Sprezzante dell’elite radicalizzata a sinistra, profondamente critico verso Washington, acceso sostenitore del settore manifatturiero e di quello militare, il tycoon ha sconvolto i sondaggisti, cavalcando un’ondata in parte scatenata dagli elettori rurali e della “rustbelt” deindustrializzata e convinta che l’establishment politico l’avesse messa da parte. La sconfitta di Hillary Clinton è un terremoto politico di un’entità che si vede di rado nella politica americana, che non succedeva da quando vinse il candidato Andrew Jackson, sconvolgendo l’ordine costituito. L’establishment politico e mediatico è disorientato e i mercati sono in agitazione, e non c’è dubbio che lo è anche una parte degli elettori, anche se lo stesso presidente eletto ha invitato tutti alla cooperazione ed inevitabilmente anche i sostenitori più accaniti della Clinton dovranno attenersi all’esito delle urne.

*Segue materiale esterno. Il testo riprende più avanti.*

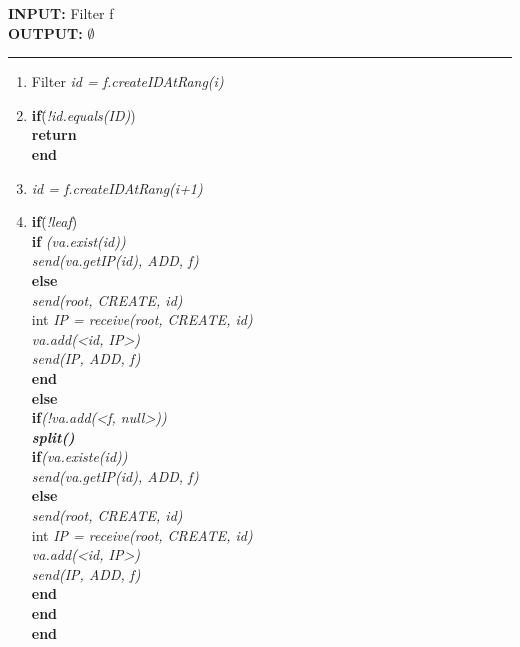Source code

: \documentclass[a4paper,11pt]{report}
\begin{document}
\begin{flushleft}
	\begin{framed}
		\textbf{INPUT:} Filter f\\
		\textbf{OUTPUT:} $\emptyset$
		\noindent\rule{\linewidth}{0.5pt}

		\begin{enumerate}
			\item Filter \textit{id = f.createIDAtRang(i)}
			\item
			\begin{tabbing}
				\textbf{if}\= (\textit{!id.equals(ID)})\\
					\> \textbf{return}\\
				\textbf{end}
			\end{tabbing}
			\item \textit{id = f.createIDAtRang(i+1)}
			\item
			\begin{tabbing}
				\textbf{if}\= (\textit{!leaf})\\
					\> \textbf{if} \= \textit{(va.exist(id))} \\
					\> \> \textit{send(va.getIP(id), ADD, f)}\\
					\> \textbf{else}\\
					\> \> \textit{send(root, CREATE, id)} \\
					\> \> int \textit{IP = receive(root, CREATE, id)}\\
					\> \> \textit{va.add(<id, IP>)}\\
					\> \> \textit{send(IP, ADD, f)}\\
					\> \textbf{end}\\
				\textbf{else}\\
					\> \textbf{if}\= \textit{(!va.add(<f, null>))}\\
					\> \> \textit{\textbf{split()}}\\
					\> \> \textbf{if}\= \textit{(va.existe(id))} \\
					\> \> \> \textit{send(va.getIP(id), ADD, f)}\\
					\> \> \textbf{else}\\
					\> \> \> \textit{send(root, CREATE, id)} \\
					\> \> \> int \textit{IP = receive(root, CREATE, id)}\\
					\> \> \> \textit{va.add(<id, IP>)}\\
					\> \> \> \textit{send(IP, ADD, f)}\\
					\> \> \textbf{end}\\
					\> \textbf{end}\\
				\textbf{end}
			\end{tabbing}
		\end{enumerate}
	\end{framed}
\end{flushleft}
\end{document}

Questo “terremoto” politico è stato talmente scioccante per i media americani che secondo Kyle Smith, editorialista del New York Post, la vittoria di Trump può essere definita addirittura “punk”: “Trump non solo ha mandato all’aria i manuali elettorali, ma gli ha dato fuoco. E all’America è piaciuto da morire. Essere punk è l’arte di salire sul palco senza nessuna preparazione e strillare: sono io contro il resto del mondo, e che cavolo potete farci?” La nuova presidenza determinerà anche un profondo cambiamento della politica estera americana: a tremare sono, in primo luogo, il Messico e la Cina.

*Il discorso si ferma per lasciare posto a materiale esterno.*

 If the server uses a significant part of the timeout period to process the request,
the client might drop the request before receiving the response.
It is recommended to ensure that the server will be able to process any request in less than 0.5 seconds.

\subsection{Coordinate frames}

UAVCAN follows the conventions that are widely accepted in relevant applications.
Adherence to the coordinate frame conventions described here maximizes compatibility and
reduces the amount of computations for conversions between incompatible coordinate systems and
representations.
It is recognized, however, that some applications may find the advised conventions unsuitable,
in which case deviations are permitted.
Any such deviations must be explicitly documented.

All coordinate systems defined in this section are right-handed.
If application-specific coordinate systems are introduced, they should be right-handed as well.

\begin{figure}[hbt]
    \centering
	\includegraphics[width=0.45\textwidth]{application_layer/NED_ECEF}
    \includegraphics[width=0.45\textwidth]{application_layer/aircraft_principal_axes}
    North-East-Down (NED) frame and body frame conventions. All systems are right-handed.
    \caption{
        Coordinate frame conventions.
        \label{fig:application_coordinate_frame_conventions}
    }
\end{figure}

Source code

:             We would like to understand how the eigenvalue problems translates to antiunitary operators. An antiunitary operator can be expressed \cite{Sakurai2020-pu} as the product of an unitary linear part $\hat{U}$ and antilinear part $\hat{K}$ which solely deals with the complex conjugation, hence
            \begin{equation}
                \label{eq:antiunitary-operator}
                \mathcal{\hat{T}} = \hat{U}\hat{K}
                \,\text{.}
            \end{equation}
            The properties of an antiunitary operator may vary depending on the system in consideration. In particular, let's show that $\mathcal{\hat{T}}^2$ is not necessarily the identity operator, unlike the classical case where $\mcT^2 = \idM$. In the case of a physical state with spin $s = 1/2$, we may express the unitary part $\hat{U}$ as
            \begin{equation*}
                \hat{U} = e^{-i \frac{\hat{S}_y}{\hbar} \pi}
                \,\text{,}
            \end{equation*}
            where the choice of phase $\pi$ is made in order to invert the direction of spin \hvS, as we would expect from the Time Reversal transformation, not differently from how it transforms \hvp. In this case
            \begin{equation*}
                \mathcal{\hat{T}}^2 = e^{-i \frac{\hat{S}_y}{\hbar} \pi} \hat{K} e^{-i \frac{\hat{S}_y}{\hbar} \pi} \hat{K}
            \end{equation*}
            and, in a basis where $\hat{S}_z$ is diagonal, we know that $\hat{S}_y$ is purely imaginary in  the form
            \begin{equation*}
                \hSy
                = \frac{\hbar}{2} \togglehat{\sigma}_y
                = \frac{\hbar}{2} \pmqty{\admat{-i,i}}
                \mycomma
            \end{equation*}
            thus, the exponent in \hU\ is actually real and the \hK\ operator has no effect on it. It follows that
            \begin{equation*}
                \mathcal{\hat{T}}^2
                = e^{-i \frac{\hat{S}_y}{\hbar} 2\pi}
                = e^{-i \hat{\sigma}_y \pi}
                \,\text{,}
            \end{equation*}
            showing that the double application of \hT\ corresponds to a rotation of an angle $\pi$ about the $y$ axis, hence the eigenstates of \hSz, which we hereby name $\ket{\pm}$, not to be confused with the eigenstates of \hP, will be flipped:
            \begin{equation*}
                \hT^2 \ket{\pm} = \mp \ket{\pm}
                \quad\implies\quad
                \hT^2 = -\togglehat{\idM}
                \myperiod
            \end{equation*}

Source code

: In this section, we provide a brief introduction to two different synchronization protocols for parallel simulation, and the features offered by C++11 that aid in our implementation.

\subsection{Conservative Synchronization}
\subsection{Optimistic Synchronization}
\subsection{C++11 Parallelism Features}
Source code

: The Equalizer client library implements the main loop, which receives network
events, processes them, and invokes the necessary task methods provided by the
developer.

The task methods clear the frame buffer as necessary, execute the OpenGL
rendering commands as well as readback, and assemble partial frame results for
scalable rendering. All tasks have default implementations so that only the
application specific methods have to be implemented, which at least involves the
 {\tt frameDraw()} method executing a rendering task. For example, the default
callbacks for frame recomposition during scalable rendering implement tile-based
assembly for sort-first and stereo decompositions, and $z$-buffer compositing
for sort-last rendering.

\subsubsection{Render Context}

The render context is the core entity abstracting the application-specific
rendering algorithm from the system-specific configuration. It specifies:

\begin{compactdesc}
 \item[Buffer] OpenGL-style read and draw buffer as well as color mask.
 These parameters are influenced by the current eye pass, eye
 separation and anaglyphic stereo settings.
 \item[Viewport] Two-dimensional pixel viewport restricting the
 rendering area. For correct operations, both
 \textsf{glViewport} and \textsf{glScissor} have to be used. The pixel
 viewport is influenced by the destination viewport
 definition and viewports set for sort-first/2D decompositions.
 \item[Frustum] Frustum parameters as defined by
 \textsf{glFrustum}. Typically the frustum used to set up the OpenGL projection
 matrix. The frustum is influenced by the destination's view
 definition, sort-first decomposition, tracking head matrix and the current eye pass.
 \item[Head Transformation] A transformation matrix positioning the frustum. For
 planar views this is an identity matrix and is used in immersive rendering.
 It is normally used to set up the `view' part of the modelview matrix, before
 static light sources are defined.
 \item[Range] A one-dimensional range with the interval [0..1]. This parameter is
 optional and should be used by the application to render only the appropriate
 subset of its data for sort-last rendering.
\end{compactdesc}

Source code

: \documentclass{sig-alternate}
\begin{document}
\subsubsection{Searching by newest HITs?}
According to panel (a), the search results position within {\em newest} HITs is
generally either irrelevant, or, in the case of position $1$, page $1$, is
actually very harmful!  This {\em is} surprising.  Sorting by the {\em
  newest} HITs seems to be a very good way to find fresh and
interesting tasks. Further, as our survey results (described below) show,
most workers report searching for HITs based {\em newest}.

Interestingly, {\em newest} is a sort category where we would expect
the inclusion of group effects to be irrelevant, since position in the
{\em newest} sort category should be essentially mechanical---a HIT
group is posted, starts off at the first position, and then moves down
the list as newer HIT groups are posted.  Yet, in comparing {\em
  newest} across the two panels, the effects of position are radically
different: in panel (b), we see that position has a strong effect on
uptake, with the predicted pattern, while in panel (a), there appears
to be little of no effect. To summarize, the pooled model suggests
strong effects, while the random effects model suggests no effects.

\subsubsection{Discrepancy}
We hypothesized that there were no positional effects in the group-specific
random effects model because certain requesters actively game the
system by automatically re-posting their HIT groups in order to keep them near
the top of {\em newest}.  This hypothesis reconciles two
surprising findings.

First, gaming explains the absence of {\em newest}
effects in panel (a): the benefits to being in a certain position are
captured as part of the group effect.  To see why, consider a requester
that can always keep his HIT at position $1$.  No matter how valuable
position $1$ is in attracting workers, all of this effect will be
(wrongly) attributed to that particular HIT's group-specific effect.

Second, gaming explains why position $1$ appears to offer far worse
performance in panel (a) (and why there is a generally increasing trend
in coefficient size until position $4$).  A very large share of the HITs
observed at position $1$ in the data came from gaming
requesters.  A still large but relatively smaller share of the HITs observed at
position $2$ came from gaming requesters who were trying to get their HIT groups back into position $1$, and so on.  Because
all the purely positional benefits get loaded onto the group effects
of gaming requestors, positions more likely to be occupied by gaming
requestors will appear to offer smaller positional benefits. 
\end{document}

Più volte il presidente eletto ha minacciato di voler realizzare un immenso muro per separare gli Stati Uniti dal Messico, a spese dei messicani; questa argomentazione, fortemente apprezzata dagli americani più radicalizzati a destra, è supportata dall’ipotesi di bloccare l’immigrazione clandestina al fine di preservare i lavoratori americani. La Cina, invece, teme di perdere i privilegi acquisiti a seguito della ratifica dell’accordo transpacifico di scambio e, conseguentemente, un notevole ritorno economico. Paura tale che la Foxconn, società che produce in Cina l’hardware per gli iPhone, ha avviato uno studio di analisi finanziaria per spostare parte della produzione direttamente negli USA. Chi certamente gongola, infine, è Vladimir Putin: il presidente russo da sempre ha lamentato contrasti e frizioni con l’amministrazione Obama, come evidenziato dallo stallo dello scenario siriano. Trump, tuttavia, da sempre ha manifestato idee più attinenti a quelle dell’omologo russo, e Putin è stato il primo capo di stato a telefonare al neo presidente per complimentarsi per l’elezione.
Ciò che verrà, senza dubbio, è di difficile previsione: l’unica certezza è quella di non affidarsi ai sondaggi poiché, come dimostrato, sono totalmente inidonei a prevedere le intenzioni dei votanti.